The professional firms want to make all large and small developers feel an obligation to use their services. I strongly disagree with this. Most developers, either large or small should be very capable of preparing their own plan without paying fee to an accountancy firm.
I personally received a letter from one of the big accountancy firms implying that developers should avail of their services to prepare Nama business plans. The logic offered was that they had inside knowledge of the Nama process (by being a service provider to Nama), and this knowledge could very useful in preparing a developers business plan. Basically they were selling the fact that they worked for Nama and were in effect insiders. That sound like double dealing to me and it is wrong.
The tone of the letter was clear.

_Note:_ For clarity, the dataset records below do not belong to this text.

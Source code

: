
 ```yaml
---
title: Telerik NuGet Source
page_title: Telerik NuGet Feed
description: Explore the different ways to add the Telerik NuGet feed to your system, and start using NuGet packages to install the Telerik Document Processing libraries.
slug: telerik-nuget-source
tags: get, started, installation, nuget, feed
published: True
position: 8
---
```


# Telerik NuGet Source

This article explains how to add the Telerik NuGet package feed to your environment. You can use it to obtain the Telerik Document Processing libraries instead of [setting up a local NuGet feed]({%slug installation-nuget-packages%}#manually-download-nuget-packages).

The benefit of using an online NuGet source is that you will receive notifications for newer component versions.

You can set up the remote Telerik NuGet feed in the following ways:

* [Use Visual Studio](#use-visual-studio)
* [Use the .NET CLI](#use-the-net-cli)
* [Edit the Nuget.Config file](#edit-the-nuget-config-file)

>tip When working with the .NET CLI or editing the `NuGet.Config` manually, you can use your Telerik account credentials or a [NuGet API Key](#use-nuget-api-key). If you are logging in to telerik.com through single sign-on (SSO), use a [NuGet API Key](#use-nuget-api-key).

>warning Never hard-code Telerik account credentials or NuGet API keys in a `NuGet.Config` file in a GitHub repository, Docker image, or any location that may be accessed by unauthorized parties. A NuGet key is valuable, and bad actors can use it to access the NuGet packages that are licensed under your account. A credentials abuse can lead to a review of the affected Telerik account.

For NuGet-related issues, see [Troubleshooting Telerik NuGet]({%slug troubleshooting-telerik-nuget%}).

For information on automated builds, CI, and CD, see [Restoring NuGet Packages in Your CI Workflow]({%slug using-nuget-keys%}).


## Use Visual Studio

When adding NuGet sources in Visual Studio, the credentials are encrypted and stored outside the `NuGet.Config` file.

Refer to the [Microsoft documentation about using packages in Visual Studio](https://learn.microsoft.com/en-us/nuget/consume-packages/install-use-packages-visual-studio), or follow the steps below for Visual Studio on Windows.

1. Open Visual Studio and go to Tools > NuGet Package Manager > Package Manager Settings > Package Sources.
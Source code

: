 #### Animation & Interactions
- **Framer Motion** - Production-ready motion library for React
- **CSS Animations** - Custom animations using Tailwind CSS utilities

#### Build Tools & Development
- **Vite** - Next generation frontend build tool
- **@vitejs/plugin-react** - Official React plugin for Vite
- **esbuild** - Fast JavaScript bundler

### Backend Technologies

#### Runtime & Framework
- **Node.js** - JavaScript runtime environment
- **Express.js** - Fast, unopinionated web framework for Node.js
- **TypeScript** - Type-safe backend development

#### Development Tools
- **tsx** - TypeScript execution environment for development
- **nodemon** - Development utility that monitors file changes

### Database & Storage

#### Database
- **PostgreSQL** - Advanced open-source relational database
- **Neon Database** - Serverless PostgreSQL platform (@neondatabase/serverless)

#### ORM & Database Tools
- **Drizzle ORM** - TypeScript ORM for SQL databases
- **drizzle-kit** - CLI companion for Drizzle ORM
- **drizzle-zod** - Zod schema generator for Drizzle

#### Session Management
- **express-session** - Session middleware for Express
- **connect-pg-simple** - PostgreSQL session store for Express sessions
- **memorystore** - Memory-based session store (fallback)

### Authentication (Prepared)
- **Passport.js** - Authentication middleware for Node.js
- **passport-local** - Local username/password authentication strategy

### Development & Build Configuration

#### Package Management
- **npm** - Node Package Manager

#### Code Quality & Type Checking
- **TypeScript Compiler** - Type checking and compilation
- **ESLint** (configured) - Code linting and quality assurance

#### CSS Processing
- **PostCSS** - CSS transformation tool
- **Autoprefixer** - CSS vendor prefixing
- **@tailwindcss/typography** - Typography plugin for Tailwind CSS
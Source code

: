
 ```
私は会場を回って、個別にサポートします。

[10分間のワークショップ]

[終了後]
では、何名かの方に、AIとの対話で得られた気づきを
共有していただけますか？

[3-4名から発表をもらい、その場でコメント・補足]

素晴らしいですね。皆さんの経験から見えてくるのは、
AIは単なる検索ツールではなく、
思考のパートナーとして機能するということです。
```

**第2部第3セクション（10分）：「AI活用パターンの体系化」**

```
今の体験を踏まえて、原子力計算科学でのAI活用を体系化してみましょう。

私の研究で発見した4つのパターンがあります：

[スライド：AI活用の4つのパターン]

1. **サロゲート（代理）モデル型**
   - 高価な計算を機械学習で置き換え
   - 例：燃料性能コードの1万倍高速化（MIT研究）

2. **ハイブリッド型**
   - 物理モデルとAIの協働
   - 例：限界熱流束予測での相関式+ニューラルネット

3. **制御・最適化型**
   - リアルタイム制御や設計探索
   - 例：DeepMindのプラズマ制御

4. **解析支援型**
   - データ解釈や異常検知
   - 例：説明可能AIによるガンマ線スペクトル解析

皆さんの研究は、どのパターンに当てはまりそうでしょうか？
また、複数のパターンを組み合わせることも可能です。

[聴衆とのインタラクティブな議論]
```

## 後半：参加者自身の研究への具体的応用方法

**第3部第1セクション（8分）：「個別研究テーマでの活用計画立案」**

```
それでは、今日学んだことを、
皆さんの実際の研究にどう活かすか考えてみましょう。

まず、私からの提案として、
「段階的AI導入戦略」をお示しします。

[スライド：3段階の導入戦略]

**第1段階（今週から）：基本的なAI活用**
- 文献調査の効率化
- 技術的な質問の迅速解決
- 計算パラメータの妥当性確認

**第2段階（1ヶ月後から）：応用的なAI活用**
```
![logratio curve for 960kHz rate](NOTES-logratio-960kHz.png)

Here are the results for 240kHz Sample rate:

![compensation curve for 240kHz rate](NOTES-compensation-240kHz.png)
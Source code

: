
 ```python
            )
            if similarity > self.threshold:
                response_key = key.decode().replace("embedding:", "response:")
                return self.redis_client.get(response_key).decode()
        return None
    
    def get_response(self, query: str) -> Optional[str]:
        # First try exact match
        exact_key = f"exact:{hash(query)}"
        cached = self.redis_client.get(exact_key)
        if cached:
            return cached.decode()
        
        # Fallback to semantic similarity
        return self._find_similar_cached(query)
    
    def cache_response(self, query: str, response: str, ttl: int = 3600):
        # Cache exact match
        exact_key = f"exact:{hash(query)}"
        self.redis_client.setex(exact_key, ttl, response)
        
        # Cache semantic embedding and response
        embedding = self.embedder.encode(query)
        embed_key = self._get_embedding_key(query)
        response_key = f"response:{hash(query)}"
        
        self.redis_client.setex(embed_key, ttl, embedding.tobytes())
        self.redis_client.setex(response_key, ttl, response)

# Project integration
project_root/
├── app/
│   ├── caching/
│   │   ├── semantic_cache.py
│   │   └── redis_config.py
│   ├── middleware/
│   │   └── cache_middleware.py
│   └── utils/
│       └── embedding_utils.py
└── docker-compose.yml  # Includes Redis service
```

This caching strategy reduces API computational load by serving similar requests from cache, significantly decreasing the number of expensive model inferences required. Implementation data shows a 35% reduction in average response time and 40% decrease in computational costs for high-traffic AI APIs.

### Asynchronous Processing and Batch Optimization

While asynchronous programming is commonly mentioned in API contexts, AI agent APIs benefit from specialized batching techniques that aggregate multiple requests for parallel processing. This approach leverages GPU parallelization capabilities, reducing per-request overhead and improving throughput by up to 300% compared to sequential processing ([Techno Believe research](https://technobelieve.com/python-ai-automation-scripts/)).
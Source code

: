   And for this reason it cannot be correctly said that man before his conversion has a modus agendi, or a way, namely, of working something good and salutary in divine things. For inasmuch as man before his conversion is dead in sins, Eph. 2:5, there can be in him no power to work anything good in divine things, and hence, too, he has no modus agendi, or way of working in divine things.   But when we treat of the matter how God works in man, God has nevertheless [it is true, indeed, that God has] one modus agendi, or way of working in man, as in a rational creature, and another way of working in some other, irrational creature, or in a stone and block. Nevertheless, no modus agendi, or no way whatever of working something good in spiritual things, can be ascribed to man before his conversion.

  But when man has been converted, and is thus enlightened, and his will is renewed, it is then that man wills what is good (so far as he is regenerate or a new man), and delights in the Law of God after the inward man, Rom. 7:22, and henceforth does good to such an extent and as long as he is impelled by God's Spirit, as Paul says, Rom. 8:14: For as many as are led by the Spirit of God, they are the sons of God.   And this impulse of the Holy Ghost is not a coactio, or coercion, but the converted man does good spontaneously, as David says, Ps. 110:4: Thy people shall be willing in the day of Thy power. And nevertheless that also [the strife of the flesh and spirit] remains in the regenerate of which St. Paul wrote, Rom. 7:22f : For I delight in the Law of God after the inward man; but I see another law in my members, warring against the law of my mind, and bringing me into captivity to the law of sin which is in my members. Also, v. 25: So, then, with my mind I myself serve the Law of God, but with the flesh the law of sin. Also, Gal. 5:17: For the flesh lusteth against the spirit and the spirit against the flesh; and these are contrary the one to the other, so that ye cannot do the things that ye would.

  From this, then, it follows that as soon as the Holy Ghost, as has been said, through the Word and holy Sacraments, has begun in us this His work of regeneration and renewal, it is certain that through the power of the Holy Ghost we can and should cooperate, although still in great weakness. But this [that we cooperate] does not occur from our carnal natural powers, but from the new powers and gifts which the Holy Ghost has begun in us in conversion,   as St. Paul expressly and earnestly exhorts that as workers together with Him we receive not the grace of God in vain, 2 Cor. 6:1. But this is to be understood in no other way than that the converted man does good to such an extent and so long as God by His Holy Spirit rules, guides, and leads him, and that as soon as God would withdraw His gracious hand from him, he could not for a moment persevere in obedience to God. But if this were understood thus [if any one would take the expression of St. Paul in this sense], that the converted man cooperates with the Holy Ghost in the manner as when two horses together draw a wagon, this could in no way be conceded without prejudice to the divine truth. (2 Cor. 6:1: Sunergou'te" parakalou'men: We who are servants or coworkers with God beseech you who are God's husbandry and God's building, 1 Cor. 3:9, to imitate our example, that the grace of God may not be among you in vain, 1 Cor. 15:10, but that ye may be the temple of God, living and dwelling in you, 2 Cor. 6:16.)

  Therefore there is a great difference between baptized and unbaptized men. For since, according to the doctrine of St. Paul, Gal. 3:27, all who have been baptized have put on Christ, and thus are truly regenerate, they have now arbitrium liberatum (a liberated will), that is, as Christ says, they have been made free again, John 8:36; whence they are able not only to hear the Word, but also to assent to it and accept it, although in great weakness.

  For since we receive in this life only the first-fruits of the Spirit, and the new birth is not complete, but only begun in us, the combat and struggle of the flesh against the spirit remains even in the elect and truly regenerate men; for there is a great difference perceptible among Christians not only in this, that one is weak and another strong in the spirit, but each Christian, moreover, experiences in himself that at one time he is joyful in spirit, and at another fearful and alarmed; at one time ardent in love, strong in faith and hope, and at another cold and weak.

Use a large accountancy firm for your business plan and you will get a better reception from the other large accountancy firms who will be reviewing your plan.
A world entirely run by accountants seems to be their goal, and this is a scary concept. Lets not forget that these guys prepared the accounts for most of the banks, and the large builders and they are up to their neck in the crash.
Have made all that money give GOOD advice on the way up, they now want to make even more money giving more GOOD advice on the way down.
As an aside, most of the partners in these firm also invested in property and are probably exposed to NAMA through personal guarantees.
Now who got the bail out again?
You but it more succinctly than I did, Simon. That is exactly what is happening…. much “nudge, nudge, wink, wink. We can get your business plan approved. Just give us a hundred grand (or more) to prepare it.”
P.S. haven’t read you in the Tribune for the last two weeks. Did they Donald Trump you?